Had enough of disruptions? I’m totally fed up with them

Take railways. Like lots of people, I travel to Central London by train. This is often a trying experience. Yet recent chaos from weather and major repair works have produced major delays and hastily re-organised plans.

There’s a range of targets to blame, from chronic under-investment to poor management. However, I believe the real culprit for the problems is the structure of the privatised rail industry.

Note, I’m not blaming privatisation, by itself. My concern was always the dogmatic way the Conservatives carved up the railways to flog them off.

First, there are just too many firms, making things unnecessarily complex.

Second, splitting track ownership from running trains inevitably led to the ping-pong of blame between Railtrack and various train operators.

The current crisis track replacement would probably not have happened if regular maintenance had been continued. "Cheap" options of reducing maintenance have now ended up costing rail firms much more.

The privatisation challenge was to inject competition, or, where that was impossible, to enable regulators to see when a private monopoly was fleecing the public.

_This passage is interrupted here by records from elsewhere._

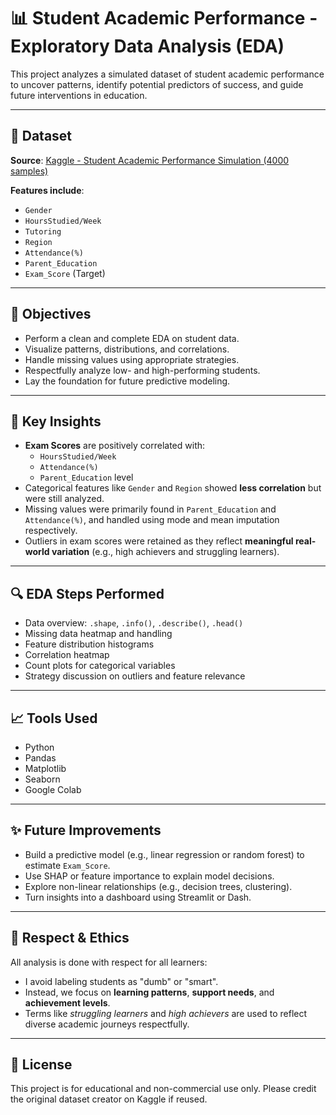 # 📊 Student Academic Performance - Exploratory Data Analysis (EDA)

This project analyzes a simulated dataset of student academic performance to uncover patterns, identify potential predictors of success, and guide future interventions in education.

---

## 📁 Dataset

**Source**: [Kaggle - Student Academic Performance Simulation (4000 samples)](https://www.kaggle.com/datasets/firedmosquito831/student-academic-performance-simulation-4000)

**Features include**:
- `Gender`
- `HoursStudied/Week`
- `Tutoring`
- `Region`
- `Attendance(%)`
- `Parent_Education`
- `Exam_Score` (Target)

---

## 🧠 Objectives

- Perform a clean and complete EDA on student data.
- Visualize patterns, distributions, and correlations.
- Handle missing values using appropriate strategies.
- Respectfully analyze low- and high-performing students.
- Lay the foundation for future predictive modeling.

---

## 📌 Key Insights

- **Exam Scores** are positively correlated with:
  - `HoursStudied/Week`
  - `Attendance(%)`
  - `Parent_Education` level
- Categorical features like `Gender` and `Region` showed **less correlation** but were still analyzed.
- Missing values were primarily found in `Parent_Education` and `Attendance(%)`, and handled using mode and mean imputation respectively.
- Outliers in exam scores were retained as they reflect **meaningful real-world variation** (e.g., high achievers and struggling learners).

---

## 🔍 EDA Steps Performed

- Data overview: `.shape`, `.info()`, `.describe()`, `.head()`
- Missing data heatmap and handling
- Feature distribution histograms
- Correlation heatmap
- Count plots for categorical variables
- Strategy discussion on outliers and feature relevance

---

## 📈 Tools Used

- Python
- Pandas
- Matplotlib
- Seaborn
- Google Colab

---

## ✨ Future Improvements

- Build a predictive model (e.g., linear regression or random forest) to estimate `Exam_Score`.
- Use SHAP or feature importance to explain model decisions.
- Explore non-linear relationships (e.g., decision trees, clustering).
- Turn insights into a dashboard using Streamlit or Dash.

---

## 🤝 Respect & Ethics

All analysis is done with respect for all learners:
- I avoid labeling students as "dumb" or "smart".
- Instead, we focus on **learning patterns**, **support needs**, and **achievement levels**.
- Terms like *struggling learners* and *high achievers* are used to reflect diverse academic journeys respectfully.

---

## 📜 License

This project is for educational and non-commercial use only. Please credit the original dataset creator on Kaggle if reused.

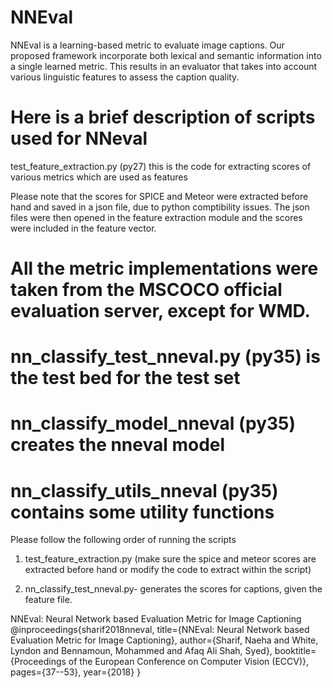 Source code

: # NNEval
NNEval is a learning-based metric to evaluate image captions. Our proposed framework incorporate both lexical and semantic information into a single learned metric. This results in an evaluator that takes into account various linguistic features to assess the caption quality.

Here is a brief description of scripts used for NNeval
==========================================================================================

test_feature_extraction.py  (py27) this is the code for extracting scores of various metrics which are used as features

Please note that the scores for SPICE and Meteor were extracted before hand and saved in a json file, due to python comptibility issues. The json files were then opened in the feature extraction module and the scores were included in the feature vector. 

All the metric implementations were taken from the MSCOCO official evaluation server, except for WMD. 
===========================================================================================

nn_classify_test_nneval.py (py35) is the test bed for the test set
===========================================================================================

nn_classify_model_nneval (py35) creates the nneval model
===========================================================================================

nn_classify_utils_nneval (py35) contains some utility functions
===========================================================================================

Please follow the following order of running the scripts

1) test_feature_extraction.py (make sure the spice and meteor scores are extracted before hand or modify the code to extract within the script)

2) nn_classify_test_nneval.py- generates the scores for captions, given the feature file. 


NNEval: Neural Network based Evaluation Metric for Image Captioning
@inproceedings{sharif2018nneval,
  title={NNEval: Neural Network based Evaluation Metric for Image Captioning},
  author={Sharif, Naeha and White, Lyndon and Bennamoun, Mohammed and Afaq Ali Shah, Syed},
  booktitle={Proceedings of the European Conference on Computer Vision (ECCV)},
  pages={37--53},
  year={2018}
}
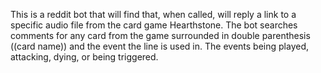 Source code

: This is a reddit bot that will find that, when called, will reply a link to a specific audio file from the card game Hearthstone.  The bot searches comments for any card from the game surrounded in double parenthesis ((card name)) and the event the line is used in.  The events being played, attacking, dying, or being triggered. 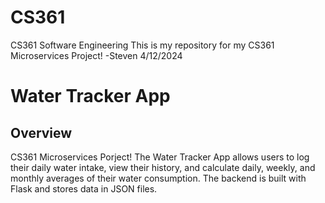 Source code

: # CS361
CS361 Software Engineering
This is my repository for my CS361 Microservices Project! -Steven 4/12/2024

# Water Tracker App

## Overview
CS361 Microservices Porject! The Water Tracker App allows users to log their daily water intake, view their history, and calculate daily, weekly, and monthly averages of their water consumption. The backend is built with Flask and stores data in JSON files.

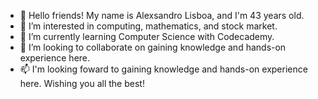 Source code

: - 👋 Hello friends! My name is Alexsandro Lisboa, and I'm 43 years old.
- 👀 I’m interested in computing, mathematics, and stock market.
- 🌱 I’m currently learning Computer Science with Codecademy.  
- 💞️ I’m looking to collaborate on gaining knowledge and hands-on experience here.
- 📫 I'm looking foward to gaining knowledge and hands-on experience here. Wishing you all the best!

<!---
Hello friends! My name is Alexsandro Lisboa, and I'm 43 years old. I currently work as an Uber driver, but I'm eager to explore new horizons. 

Although my experience witn Calculus didn't go smoothly for the past 25 years ago, I've always had a strong interesting in computing and finance.
 
Recently, I made the exciting decision to enroll in an online Computer Science course with Codecademy. 

I'm looking foward to gaining knowledge and hands-on experience here. Wishing you all the best!
--->  
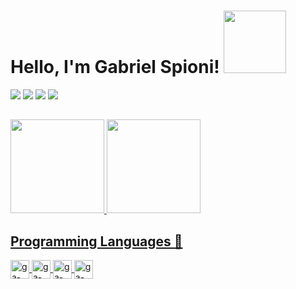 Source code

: <h1 align="left">
Hello, I'm Gabriel Spioni!  <img src="https://pa1.narvii.com/6618/301a8cfdc5570343fbfeb877a57c61b515bd8c54_hq.gif" width="100">
</h1>
<div> 
  <a href="https://www.youtube.com/channel/UCh58BMkkUIcxc1CrfhL2Xwg" target="_blank"><img src="https://img.shields.io/badge/YouTube-FF0000?style=for-the-badge&logo=youtube&logoColor=white" target="_blank"></a>
  <a href="https://instagram.com/guebis_112" target="_blank"><img src="https://img.shields.io/badge/-Instagram-%23E4405F?style=for-the-badge&logo=instagram&logoColor=white" target="_blank"></a>
  <a href = "mailto:gabrielprivate123@gmail.com"><img src="https://img.shields.io/badge/-Gmail-%23333?style=for-the-badge&logo=gmail&logoColor=white" target="_blank"></a>
  <a href="https://www.twitch.tv/gabs112" target="_blank"><img src="https://img.shields.io/badge/Twitch-9146FF?style=for-the-badge&logo=twitch&logoColor=white" target="_blank"></a>

  ##
<div align="left">
  <a href="https://github.com/GAGabis">
  <img height="150em" src="https://github-readme-stats.vercel.app/api?username=GAGabis&show_icons=true&theme=synthwave&include_all_commits=true&count_private=true"/>
  <img height="150em" src="https://github-readme-stats.vercel.app/api/top-langs/?username=GAGabis&layout=compact&langs_count=7&theme=highcontrast"/>
</div>

## Programming Languages 🤖
  <img align="center" alt="ga-Python" src="https://cdn.discordapp.com/attachments/789602411832410145/912358110159593552/image-removebg-preview.png" width="30">
  <img align="center" alt="ga-HTML" src="https://cdn.discordapp.com/attachments/789602411832410145/912358439043354634/image-removebg-preview.png" width="30">
  <img align="center" alt="ga-CSS" src="https://cdn.iconscout.com/icon/free/png-256/css3-9-1175237.png" width="30">
  <img align="center" alt="ga-django"  src="https://www.panops.com.br/img/django.02711c2c.png" width="30">
</div>
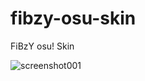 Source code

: # fibzy-osu-skin
FiBzY osu! Skin


![screenshot001](https://github.com/FiBzYDev/fibzy-osu-skin/assets/58349075/10148b8d-e6cc-4eb2-bdff-25fb9454d6f1)
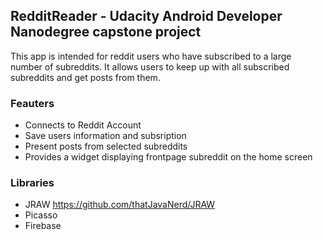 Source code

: ## RedditReader - Udacity Android Developer Nanodegree capstone project

This app is intended for reddit users who have subscribed to a large number of subreddits. It allows users to keep up with all subscribed subreddits and get posts from them.

### Feauters
- Connects to Reddit Account
- Save users information and subsription
- Present posts from selected subreddits
- Provides a widget displaying frontpage subreddit on the home screen

### Libraries
- JRAW https://github.com/thatJavaNerd/JRAW
- Picasso
- Firebase
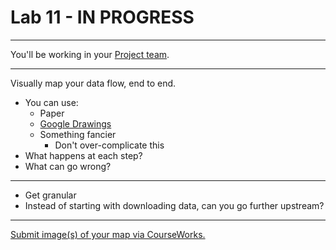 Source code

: # Lab 11 - IN PROGRESS

---

You'll be working in your [Project team](../docs/project_teams.csv).

---

Visually map your data flow, end to end.

- You can use:
  - Paper
  - [Google Drawings](https://docs.google.com/drawings)
  - Something fancier
    - Don't over-complicate this
- What happens at each step?
- What can go wrong?

---

- Get granular
- Instead of starting with downloading data, can you go further upstream?

---

[Submit image(s) of your map via CourseWorks.](https://courseworks2.columbia.edu/courses/210480/assignments)
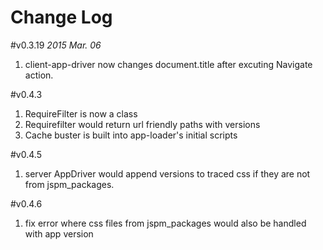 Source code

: Change Log
===

#v0.3.19 
*2015 Mar. 06*

1. client-app-driver now changes document.title after excuting Navigate action.

#v0.4.3
1. RequireFilter is now a class
2. Requirefilter would return url friendly paths with versions
3. Cache buster is built into app-loader's initial scripts

#v0.4.5
1. server AppDriver would append versions to traced css if they are not from jspm_packages.

#v0.4.6
1. fix error where css files from jspm_packages would also be handled with app version
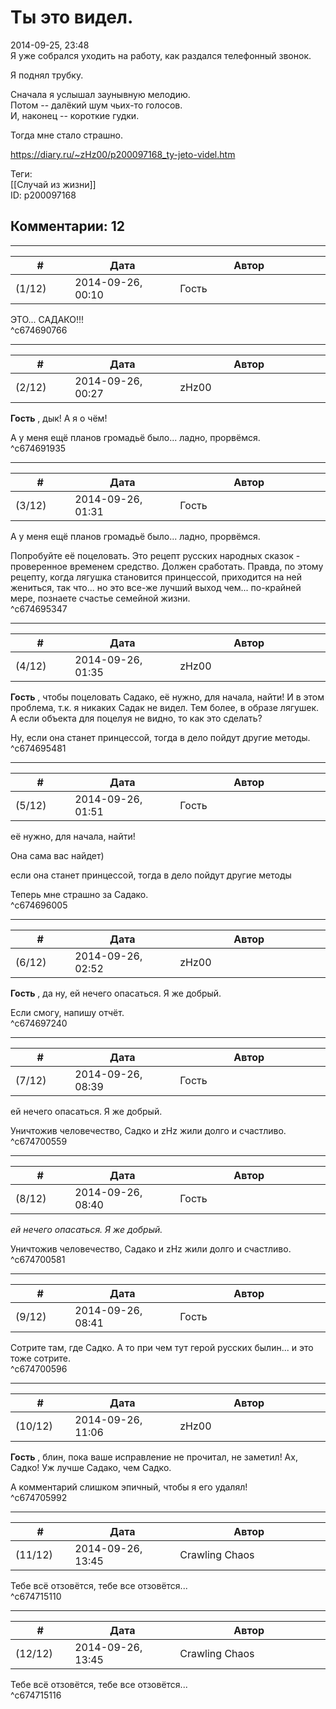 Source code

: Ты это видел.
=============

  
2014-09-25, 23:48  
 Я уже собрался уходить на работу, как раздался телефонный звонок.   
   
 Я поднял трубку.   
   
 Сначала я услышал заунывную мелодию.   
 Потом -- далёкий шум чьих-то голосов.   
 И, наконец -- короткие гудки.   
   
 Тогда мне стало страшно.   
  
<https://diary.ru/~zHz00/p200097168_ty-jeto-videl.htm>  
  
Теги:  
[[Случай из жизни]]  
ID: p200097168  


Комментарии: 12
---------------

  


---



|         #         |              Дата              |                     Автор                     |           ID           |
| --- | --- | --- | --- |
| (1/12) | 2014-09-26, 00:10 | Гость | c674690766 |

  
 ЭТО... САДАКО!!!   
 ^c674690766

---



|         #         |              Дата              |                     Автор                     |           ID           |
| --- | --- | --- | --- |
| (2/12) | 2014-09-26, 00:27 | zHz00 | c674691935 |

  
  **Гость**  , дык! А я о чём!   
   
 А у меня ещё планов громадьё было... ладно, прорвёмся.   
 ^c674691935

---



|         #         |              Дата              |                     Автор                     |           ID           |
| --- | --- | --- | --- |
| (3/12) | 2014-09-26, 01:31 | Гость | c674695347 |

  
  А у меня ещё планов громадьё было... ладно, прорвёмся.    
   
 Попробуйте её поцеловать. Это рецепт русских народных сказок - проверенное временем средство. Должен сработать. Правда, по этому рецепту, когда лягушка становится принцессой, приходится на ней жениться, так что... но это все-же лучший выход чем... по-крайней мере, познаете счастье семейной жизни.   
 ^c674695347

---



|         #         |              Дата              |                     Автор                     |           ID           |
| --- | --- | --- | --- |
| (4/12) | 2014-09-26, 01:35 | zHz00 | c674695481 |

  
  **Гость**  , чтобы поцеловать Садако, её нужно, для начала, найти! И в этом проблема, т.к. я никаких Садак не видел. Тем более, в образе лягушек. А если объекта для поцелуя не видно, то как это сделать?   
   
 Ну, если она станет принцессой, тогда в дело пойдут другие методы.   
 ^c674695481

---



|         #         |              Дата              |                     Автор                     |           ID           |
| --- | --- | --- | --- |
| (5/12) | 2014-09-26, 01:51 | Гость | c674696005 |

  
  её нужно, для начала, найти!    
   
 Она сама вас найдет)   
   
  если она станет принцессой, тогда в дело пойдут другие методы    
   
 Теперь мне страшно за Садако.   
 ^c674696005

---



|         #         |              Дата              |                     Автор                     |           ID           |
| --- | --- | --- | --- |
| (6/12) | 2014-09-26, 02:52 | zHz00 | c674697240 |

  
  **Гость**  , да ну, ей нечего опасаться. Я же добрый.   
   
 Если смогу, напишу отчёт.   
 ^c674697240

---



|         #         |              Дата              |                     Автор                     |           ID           |
| --- | --- | --- | --- |
| (7/12) | 2014-09-26, 08:39 | Гость | c674700559 |

  
  ей нечего опасаться. Я же добрый.    
   
 Уничтожив человечество, Садко и zHz жили долго и счастливо.   
 ^c674700559

---



|         #         |              Дата              |                     Автор                     |           ID           |
| --- | --- | --- | --- |
| (8/12) | 2014-09-26, 08:40 | Гость | c674700581 |

  
  *ей нечего опасаться. Я же добрый.*    
   
 Уничтожив человечество, Садако и zHz жили долго и счастливо.   
 ^c674700581

---



|         #         |              Дата              |                     Автор                     |           ID           |
| --- | --- | --- | --- |
| (9/12) | 2014-09-26, 08:41 | Гость | c674700596 |

  
 Сотрите там, где Садко. А то при чем тут герой русских былин... и это тоже сотрите.   
 ^c674700596

---



|         #         |              Дата              |                     Автор                     |           ID           |
| --- | --- | --- | --- |
| (10/12) | 2014-09-26, 11:06 | zHz00 | c674705992 |

  
  **Гость**  , блин, пока ваше исправление не прочитал, не заметил! Ах, Садко! Уж лучше Садако, чем Садко.   
   
 А комментарий слишком эпичный, чтобы я его удалял!   
 ^c674705992

---



|         #         |              Дата              |                     Автор                     |           ID           |
| --- | --- | --- | --- |
| (11/12) | 2014-09-26, 13:45 | Crawling Chaos | c674715110 |

  
 Тебе всё отзовётся, тебе все отзовётся...   
 ^c674715110

---



|         #         |              Дата              |                     Автор                     |           ID           |
| --- | --- | --- | --- |
| (12/12) | 2014-09-26, 13:45 | Crawling Chaos | c674715116 |

  
 Тебе всё отзовётся, тебе все отзовётся...   
 ^c674715116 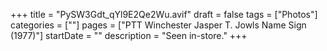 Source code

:+++
title = "PySW3Gdt_qYl9E2Qe2Wu.avif"
draft = false
tags = ["Photos"]
categories = [""]
pages = ["PTT Winchester Jasper T. Jowls Name Sign (1977)"]
startDate = ""
description = "Seen in-store."
+++
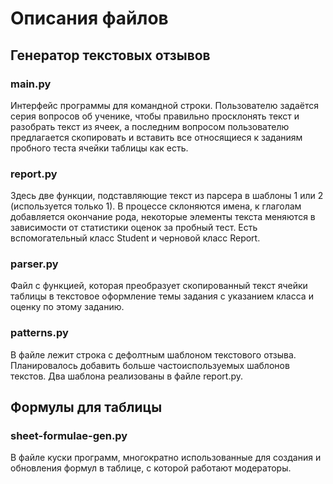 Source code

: # Описания файлов

## Генератор текстовых отзывов

### main.py
Интерфейс программы для командной строки. Пользователю задаётся серия вопросов об ученике, чтобы правильно просклонять текст и разобрать текст из ячеек, а последним вопросом пользователю предлагается скопировать и вставить все относящиеся к заданиям пробного теста ячейки таблицы как есть. 

### report.py
Здесь две функции, подставляющие текст из парсера в шаблоны 1 или 2 (используется только 1). В процессе склоняются имена, к глаголам добавляется окончание рода, некоторые элементы текста меняются в зависимости от статистики оценок за пробный тест.
Есть вспомогательный класс Student и черновой класс Report.

### parser.py
Файл с функцией, которая преобразует скопированный текст ячейки таблицы в текстовое оформление темы задания с указанием класса и оценку по этому заданию.

### patterns.py
В файле лежит строка с дефолтным шаблоном текстового отзыва.
Планировалось добавить больше частоиспользуемых шаблонов текстов. Два шаблона реализованы в файле report.py.

## Формулы для таблицы

### sheet-formulae-gen.py
В файле куски программ, многократно использованные для создания и обновления формул в таблице, с которой работают модераторы.
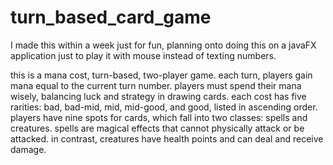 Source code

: # turn_based_card_game
I made this within a week just for fun, planning onto doing this on a javaFX application just to play it with mouse instead of texting numbers.


this is a mana cost, turn-based, two-player game. each turn, players gain mana equal to the current turn number. players must spend their mana wisely, balancing luck and strategy in drawing cards. each cost has five rarities: bad, bad-mid, mid, mid-good, and good, listed in ascending order. players have nine spots for cards, which fall into two classes: spells and creatures. spells are magical effects that cannot physically attack or be attacked. in contrast, creatures have health points and can deal and receive damage.
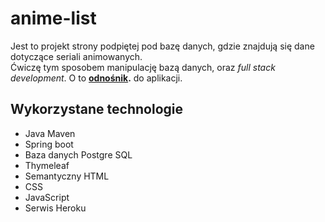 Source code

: # anime-list  

Jest to projekt strony podpiętej pod bazę danych, gdzie znajdują się dane dotyczące seriali animowanych.  
Ćwiczę tym sposobem manipulację bazą danych, oraz *full stack development*. O to **[odnośnik](https://anime-list-wiri.herokuapp.com/).** do aplikacji.

## Wykorzystane technologie  

* Java Maven
* Spring boot
* Baza danych Postgre SQL
* Thymeleaf
* Semantyczny HTML
* CSS
* JavaScript
* Serwis Heroku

Some privatisations managed that, like telecommunications: new technologies re-inforced competition. Others, like water, have enabled the regulators to use "yard stick competition" quite imaginatively.

Railways however were privatised almost without competition: Railtrack is a pure monopoly, while train operators like South West Trains only compete when their franchise is up for renewal, as it is now. Too late?

All this leaves me worrying about how we avoid future transport disruptions.

Government plans for London Underground and the National Air Traffic Services are all-too-similar to the Conservative railway experiment.

That’s why Liberal Democrats support a re-think in both projects. Let’s not make the same mistakes.